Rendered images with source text

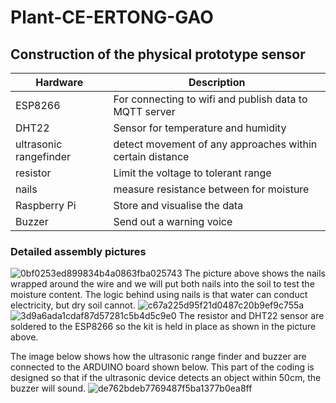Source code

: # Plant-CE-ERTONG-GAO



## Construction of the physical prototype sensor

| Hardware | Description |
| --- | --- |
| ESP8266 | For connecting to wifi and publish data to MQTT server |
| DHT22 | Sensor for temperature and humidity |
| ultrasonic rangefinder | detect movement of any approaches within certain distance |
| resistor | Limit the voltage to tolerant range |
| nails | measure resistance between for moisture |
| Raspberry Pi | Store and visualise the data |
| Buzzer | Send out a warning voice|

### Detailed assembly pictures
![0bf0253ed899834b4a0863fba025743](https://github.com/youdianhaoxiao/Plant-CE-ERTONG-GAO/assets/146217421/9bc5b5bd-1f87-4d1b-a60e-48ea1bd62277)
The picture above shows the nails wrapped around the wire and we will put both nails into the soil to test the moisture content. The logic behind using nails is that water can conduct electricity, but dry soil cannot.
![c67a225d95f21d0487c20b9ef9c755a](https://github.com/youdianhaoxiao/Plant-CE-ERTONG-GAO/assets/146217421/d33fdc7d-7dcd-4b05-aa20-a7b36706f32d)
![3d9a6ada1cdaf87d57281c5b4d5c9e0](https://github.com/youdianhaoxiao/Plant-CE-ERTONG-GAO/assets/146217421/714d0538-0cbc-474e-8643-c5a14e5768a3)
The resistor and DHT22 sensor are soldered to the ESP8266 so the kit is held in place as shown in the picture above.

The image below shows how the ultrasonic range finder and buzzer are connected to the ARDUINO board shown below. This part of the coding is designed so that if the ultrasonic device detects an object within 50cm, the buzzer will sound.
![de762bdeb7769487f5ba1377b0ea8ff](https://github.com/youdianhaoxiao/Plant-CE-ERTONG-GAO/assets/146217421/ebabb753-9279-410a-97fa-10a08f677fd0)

---

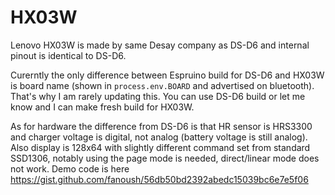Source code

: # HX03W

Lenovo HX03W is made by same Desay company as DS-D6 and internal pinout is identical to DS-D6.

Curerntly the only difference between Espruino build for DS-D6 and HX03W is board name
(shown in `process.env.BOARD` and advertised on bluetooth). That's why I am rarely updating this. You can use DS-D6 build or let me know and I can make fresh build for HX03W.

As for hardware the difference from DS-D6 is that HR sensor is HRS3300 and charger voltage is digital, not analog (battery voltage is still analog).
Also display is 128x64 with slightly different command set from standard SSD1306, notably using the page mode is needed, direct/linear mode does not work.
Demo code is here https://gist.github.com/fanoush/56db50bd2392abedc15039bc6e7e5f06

Your objective:
Count every line above that includes the string "shown", and answer with the count only.

Solution below:
3